Posted onMay 29, 2013|Comments Off on Hints at upcoming projects
To quote Michelangelo, “When I steal an idea, I leave my knife.” This seemed to work for him, considering his career of artistic bootlegging, and it works here. Being a hopeless fan of the work of Alaska artists Scott Elyard and Raven Amos, I’ve argued for years that the gardening trade needs an alternative to flamingos and gnomes for garden ornamentation, and there’s no better alternative than a blatant plagiarism of Scott and Raven’s Dinosaurs and Robots exhibition. What better way to leave my knife than show the first part of a miniature garden series in progress?
Please note that this is just the bare start: besides constructing the rest of the series, this skeleton itself is nowhere near finished.
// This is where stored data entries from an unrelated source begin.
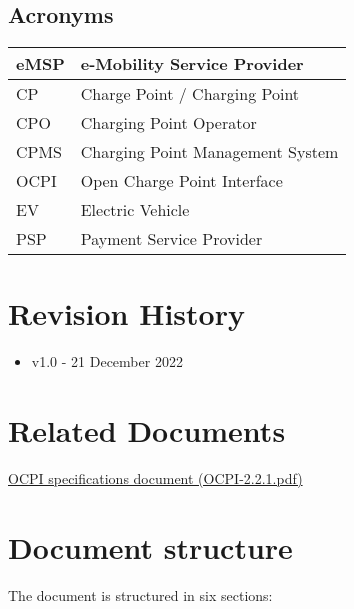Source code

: \subsection{Acronyms}
\begin{tabular}{|l|l|}
	\hline
	eMSP & e-Mobility Service Provider\\
	\hline
	CP & Charge Point / Charging Point\\
	\hline
	CPO & Charging Point Operator\\
	\hline
	CPMS & Charging Point Management System\\
	\hline
	OCPI & Open Charge Point Interface\\
	\hline
	EV & Electric Vehicle\\
	\hline
	PSP & Payment Service Provider\\
	\hline
\end{tabular}

\section{Revision History}
\begin{itemize}
	\item v1.0 - 21 December 2022
\end{itemize}

\section{Related Documents}
\href{../Specs/OCPI-2.2.1.pdf}{OCPI specifications document (OCPI-2.2.1.pdf)}

\section{Document structure}
The document is structured in six sections:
Let’s just say that I’m very glad that I bought enough europium paint and ultraviolet LEDs for the project.
As for seeing the final series, you’ll have to wait. If this doesn’t add a bit of incentive for people to come out for FenCon X, I don’t know what will.
I’m starting to worry about the Czarina. Something’s wrong with her. For the last few days, she’s been oddly…agreeable. Since I, like Bill Cosby’s kids, cannot sleep through the night unless I’ve had a good beating, a few suggestions on garden ornamentation are usually enough to guarantee that I’m completely unconscious for twelve hours or more at a time. That could be the concussion talking, too, but I like to think it’s because I made particularly good suggestions.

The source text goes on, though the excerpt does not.